The United States’ production in natural gas has even enabled the country to reduce total greenhouse gas (GHG) emissions faster than the entire European Union (EU). This is even more outstanding considering that the EU developed and expanded an “increasingly stringent cap-and-trade” climate change program across the bloc of nations. “Although it substantially raised electricity prices for consumers . . . the system helped the European Union achieve a 20 percent decline in GDP-adjusted emissions from 2005 to 2017, the most recent year of data,” the White House CEA revealed. “Over the same period, emissions fell by 28 percent in the United States, which did not implement a national cap-and-trade system, although various States have pursued policies to cap emissions.”

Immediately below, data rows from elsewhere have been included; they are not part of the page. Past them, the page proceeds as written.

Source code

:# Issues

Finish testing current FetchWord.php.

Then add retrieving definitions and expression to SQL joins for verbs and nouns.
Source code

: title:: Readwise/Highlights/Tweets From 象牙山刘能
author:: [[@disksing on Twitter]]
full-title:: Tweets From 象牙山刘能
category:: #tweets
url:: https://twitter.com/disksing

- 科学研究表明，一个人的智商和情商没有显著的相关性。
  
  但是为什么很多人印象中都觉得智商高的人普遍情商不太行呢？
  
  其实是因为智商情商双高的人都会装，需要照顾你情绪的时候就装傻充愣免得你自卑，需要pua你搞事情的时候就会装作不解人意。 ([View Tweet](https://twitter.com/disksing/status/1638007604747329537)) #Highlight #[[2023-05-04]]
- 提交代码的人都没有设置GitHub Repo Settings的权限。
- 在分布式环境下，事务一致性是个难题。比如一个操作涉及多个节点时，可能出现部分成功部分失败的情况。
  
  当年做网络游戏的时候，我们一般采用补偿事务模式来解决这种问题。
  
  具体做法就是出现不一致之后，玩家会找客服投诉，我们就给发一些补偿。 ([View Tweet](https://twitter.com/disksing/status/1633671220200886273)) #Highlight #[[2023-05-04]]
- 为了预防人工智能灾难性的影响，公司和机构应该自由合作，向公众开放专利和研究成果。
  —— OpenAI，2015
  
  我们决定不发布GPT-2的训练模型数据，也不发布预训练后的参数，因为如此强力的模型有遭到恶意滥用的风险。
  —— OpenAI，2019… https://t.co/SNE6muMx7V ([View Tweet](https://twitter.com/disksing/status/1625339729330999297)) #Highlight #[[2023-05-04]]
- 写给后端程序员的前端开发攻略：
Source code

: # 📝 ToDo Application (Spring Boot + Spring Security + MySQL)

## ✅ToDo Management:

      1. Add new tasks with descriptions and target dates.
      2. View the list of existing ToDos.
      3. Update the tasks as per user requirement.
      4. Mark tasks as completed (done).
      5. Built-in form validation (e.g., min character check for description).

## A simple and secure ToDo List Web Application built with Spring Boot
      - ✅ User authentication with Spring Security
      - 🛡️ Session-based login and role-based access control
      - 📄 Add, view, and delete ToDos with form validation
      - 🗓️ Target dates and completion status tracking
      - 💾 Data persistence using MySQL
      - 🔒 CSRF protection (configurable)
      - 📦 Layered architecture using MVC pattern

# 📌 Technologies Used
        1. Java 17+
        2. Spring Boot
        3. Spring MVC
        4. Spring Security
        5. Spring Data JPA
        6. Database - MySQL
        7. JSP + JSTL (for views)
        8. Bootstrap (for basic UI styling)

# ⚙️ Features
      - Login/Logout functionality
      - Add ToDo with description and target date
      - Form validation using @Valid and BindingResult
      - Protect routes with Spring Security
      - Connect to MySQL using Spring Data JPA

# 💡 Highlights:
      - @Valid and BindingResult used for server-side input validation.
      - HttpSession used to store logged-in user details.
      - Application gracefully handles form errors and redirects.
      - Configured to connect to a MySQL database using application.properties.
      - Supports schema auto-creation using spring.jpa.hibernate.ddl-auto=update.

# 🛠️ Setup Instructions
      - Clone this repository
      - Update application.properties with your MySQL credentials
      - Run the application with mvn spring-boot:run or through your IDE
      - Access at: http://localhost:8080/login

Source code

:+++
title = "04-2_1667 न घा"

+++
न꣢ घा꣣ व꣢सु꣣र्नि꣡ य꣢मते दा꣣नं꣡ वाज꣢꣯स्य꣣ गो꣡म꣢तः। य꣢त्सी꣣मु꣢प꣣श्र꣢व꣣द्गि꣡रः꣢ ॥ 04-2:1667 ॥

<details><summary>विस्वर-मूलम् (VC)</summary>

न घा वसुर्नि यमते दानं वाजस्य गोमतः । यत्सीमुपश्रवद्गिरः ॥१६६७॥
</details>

The expansion of natural gas production has largely been a product of hydraulic fracturing, or more commonly known as fracking. Most states allow fracking; however, Maryland, Vermont, and New York have banned it.

New York and Pennsylvania have shale natural gas resources; however, New York has not benefitted from the nationwide fracking shale revolution. “The difference in energy-related outcomes in the two States is stark. Development of the Marcellus and Utica Shale in Pennsylvania caused natural gas production to increase 10-fold from 2010 to 2017. Over the same period, New York’s production fell by nearly 70 percent. Pennsylvania leads the country in net exports of electricity to other States and produces more than twice the amount of energy it consumes,” a CEA report noted. “New York, in contrast, has grown more dependent on electricity generated elsewhere; and in 2017, the State consumed four times as much energy as it produced. Despite the growth in energy production in Pennsylvania, total energy-related carbon dioxide emissions fell 15 percent from 2010 to 2016, the most recent year of data, twice as much as in New York (7 percent). The greater decline in Pennsylvania stems from larger reductions in the electric power sector.”

Further, the Trump administration has doubled the volume of LNG for export, which has nearly doubled the capacity to sell across the world as of October 2019. “The Trump Administration’s deregulatory policies aim to support private sector innovation and initiative by reducing excessively prescriptive government regulation. In doing so, the Administration seeks to further unleash the country’s abundant human and energy resources,” the CEA said.